_Exercise details_
Without including any images, set down the records below exactly.
····················
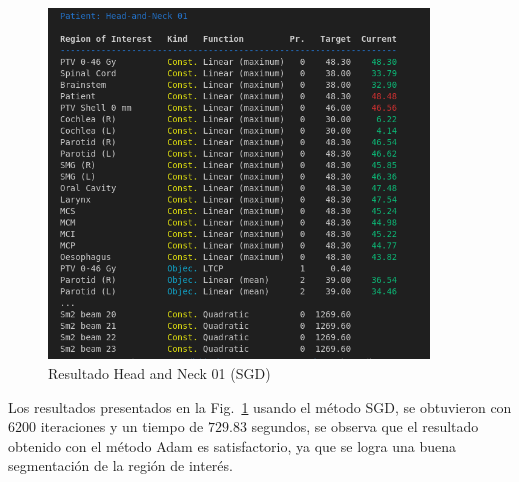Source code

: \documentclass[a4paper,12pt]{article}
\begin{document}
\begin{figure}[!ht]
    \centering
    \includegraphics[width=0.9\textwidth]{result_sgd01.png}
    \caption{Resultado Head and Neck 01 (SGD)}
    \label{fig:result_sgd}
  \end{figure}
\newpage
Los resultados presentados en la Fig.~\ref{fig:result_sgd} usando el método SGD, se obtuvieron con $6200$ iteraciones y un tiempo de $729.83$ segundos, se observa que el resultado obtenido con el método Adam es satisfactorio, ya que se logra una buena segmentación de la región de interés.
\end{document}
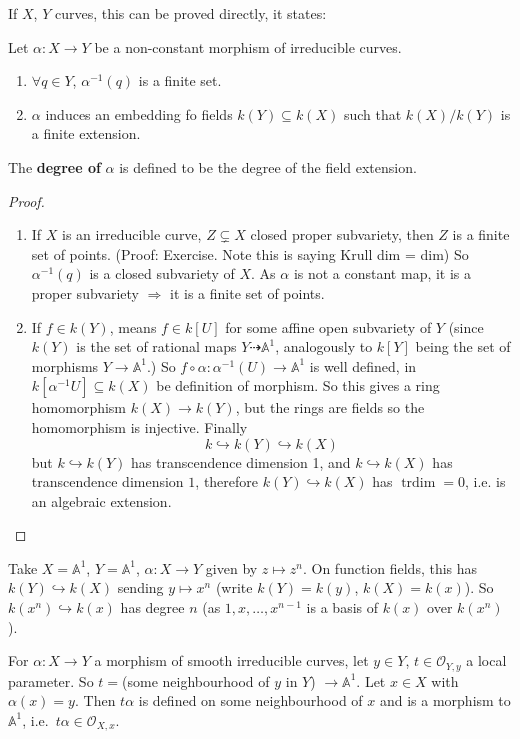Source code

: \documentclass{article}
\newcommand{\A}{\mathbb{A}}
\DeclareMathOperator{\trdim}{trdim}
\begin{document}
If $X$, $Y$ curves, this can be proved directly, it states:
\begin{prop}
    Let $\alpha: X \to Y$ be a non-constant morphism of irreducible curves.
    \begin{enumerate}[label=(\roman*)]
        \item $\forall q \in Y$, $\alpha^{-1}(q)$ is a finite set.
        \item $\alpha$ induces an embedding fo fields $k(Y) \subseteq k(X)$ such that $k(X) / k(Y)$ is a finite extension.
    \end{enumerate}
\end{prop}
\begin{defi}
    The \textbf{degree of} $\alpha$ is defined to be the degree of the field extension.
\end{defi}
\begin{proof} \leavevmode
    \begin{enumerate}[label=(\roman*)]
        \item If $X$ is an irreducible curve, $Z \subsetneq X$ closed proper subvariety, then $Z$ is a finite set of points. (Proof: Exercise. Note this is saying Krull dim = dim)
            So $\alpha^{-1}(q)$ is a closed subvariety of $X$. As $\alpha$ is not a constant map, it is a proper subvariety $\Rightarrow$ it is a finite set of points.
        \item If $f \in k(Y)$, means $f \in k[U]$ for some affine open subvariety of $Y$ (since $k(Y)$ is the set of rational maps $Y \dashrightarrow \A^1$, analogously to $k[Y]$ being the set of morphisms $Y \to \A^1$.)
            So $f \circ \alpha: \alpha^{-1}(U) \to \A^1$ is well defined, in $k[\alpha^{-1} U] \subseteq k(X)$ be definition of morphism.
            So this gives a ring homomorphism $k(X) \to k(Y)$, but the rings are fields so the homomorphism is injective.
            Finally
            \begin{equation*}
                k \hookrightarrow k(Y) \hookrightarrow k(X)
            \end{equation*}
            but $k \hookrightarrow k(Y)$ has transcendence dimension 1, and $k \hookrightarrow k(X)$ has transcendence dimension $1$, therefore $k(Y) \hookrightarrow k(X)$ has $\trdim = 0$, i.e. is an algebraic extension.
    \end{enumerate}
\end{proof}
\begin{eg}
    Take $X =\A^1$, $Y = \A^1$, $\alpha: X \to Y$ given by $z \mapsto z^n$. On function fields, this has $k(Y) \hookrightarrow k(X)$ sending $y \mapsto x^n$ (write $k(Y) = k(y)$, $k(X) = k(x)$).
    So $k(x^n) \hookrightarrow k(x)$ has degree $n$ (as $1, x, \dotsc, x^{n-1}$ is a basis of $k(x)$ over $k(x^n)$).
\end{eg}
For $\alpha: X \to Y$ a morphism of smooth irreducible curves, let $y \in Y$, $t \in \mathcal{O}_{Y, y}$ a local parameter.
So $t = $(some neighbourhood of $y$ in $Y$) $\to \A^1$.
Let $x \in X$ with $\alpha(x) = y$. Then $t\alpha$ is defined on some neighbourhood of $x$ and is a morphism to $\A^1$, i.e.\ $t \alpha \in \mathcal{O}_{X,x}$.
\end{document}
····················
_Response_
Source code

: \documentclass[a4paper,12pt]{article}
\begin{document}
\begin{figure}[!ht]
    \centering
    \includegraphics[width=0.9\textwidth]{result_sgd01.png}
    \caption{Resultado Head and Neck 01 (SGD)}
    \label{fig:result_sgd}
  \end{figure}
\newpage
Los resultados presentados en la Fig.~\ref{fig:result_sgd} usando el método SGD, se obtuvieron con $6200$ iteraciones y un tiempo de $729.83$ segundos, se observa que el resultado obtenido con el método Adam es satisfactorio, ya que se logra una buena segmentación de la región de interés.
\end{document}
Source code

: \documentclass{article}
\newcommand{\A}{\mathbb{A}}
\DeclareMathOperator{\trdim}{trdim}
\begin{document}
If $X$, $Y$ curves, this can be proved directly, it states:
\begin{prop}
    Let $\alpha: X \to Y$ be a non-constant morphism of irreducible curves.
    \begin{enumerate}[label=(\roman*)]
        \item $\forall q \in Y$, $\alpha^{-1}(q)$ is a finite set.
        \item $\alpha$ induces an embedding fo fields $k(Y) \subseteq k(X)$ such that $k(X) / k(Y)$ is a finite extension.
    \end{enumerate}
\end{prop}
\begin{defi}
    The \textbf{degree of} $\alpha$ is defined to be the degree of the field extension.
\end{defi}
\begin{proof} \leavevmode
    \begin{enumerate}[label=(\roman*)]
        \item If $X$ is an irreducible curve, $Z \subsetneq X$ closed proper subvariety, then $Z$ is a finite set of points. (Proof: Exercise. Note this is saying Krull dim = dim)
            So $\alpha^{-1}(q)$ is a closed subvariety of $X$. As $\alpha$ is not a constant map, it is a proper subvariety $\Rightarrow$ it is a finite set of points.
        \item If $f \in k(Y)$, means $f \in k[U]$ for some affine open subvariety of $Y$ (since $k(Y)$ is the set of rational maps $Y \dashrightarrow \A^1$, analogously to $k[Y]$ being the set of morphisms $Y \to \A^1$.)
            So $f \circ \alpha: \alpha^{-1}(U) \to \A^1$ is well defined, in $k[\alpha^{-1} U] \subseteq k(X)$ be definition of morphism.
            So this gives a ring homomorphism $k(X) \to k(Y)$, but the rings are fields so the homomorphism is injective.
            Finally
            \begin{equation*}
                k \hookrightarrow k(Y) \hookrightarrow k(X)
            \end{equation*}
            but $k \hookrightarrow k(Y)$ has transcendence dimension 1, and $k \hookrightarrow k(X)$ has transcendence dimension $1$, therefore $k(Y) \hookrightarrow k(X)$ has $\trdim = 0$, i.e. is an algebraic extension.
    \end{enumerate}
\end{proof}
\begin{eg}
    Take $X =\A^1$, $Y = \A^1$, $\alpha: X \to Y$ given by $z \mapsto z^n$. On function fields, this has $k(Y) \hookrightarrow k(X)$ sending $y \mapsto x^n$ (write $k(Y) = k(y)$, $k(X) = k(x)$).
    So $k(x^n) \hookrightarrow k(x)$ has degree $n$ (as $1, x, \dotsc, x^{n-1}$ is a basis of $k(x)$ over $k(x^n)$).
\end{eg}
For $\alpha: X \to Y$ a morphism of smooth irreducible curves, let $y \in Y$, $t \in \mathcal{O}_{Y, y}$ a local parameter.
So $t = $(some neighbourhood of $y$ in $Y$) $\to \A^1$.
Let $x \in X$ with $\alpha(x) = y$. Then $t\alpha$ is defined on some neighbourhood of $x$ and is a morphism to $\A^1$, i.e.\ $t \alpha \in \mathcal{O}_{X,x}$.
\end{document}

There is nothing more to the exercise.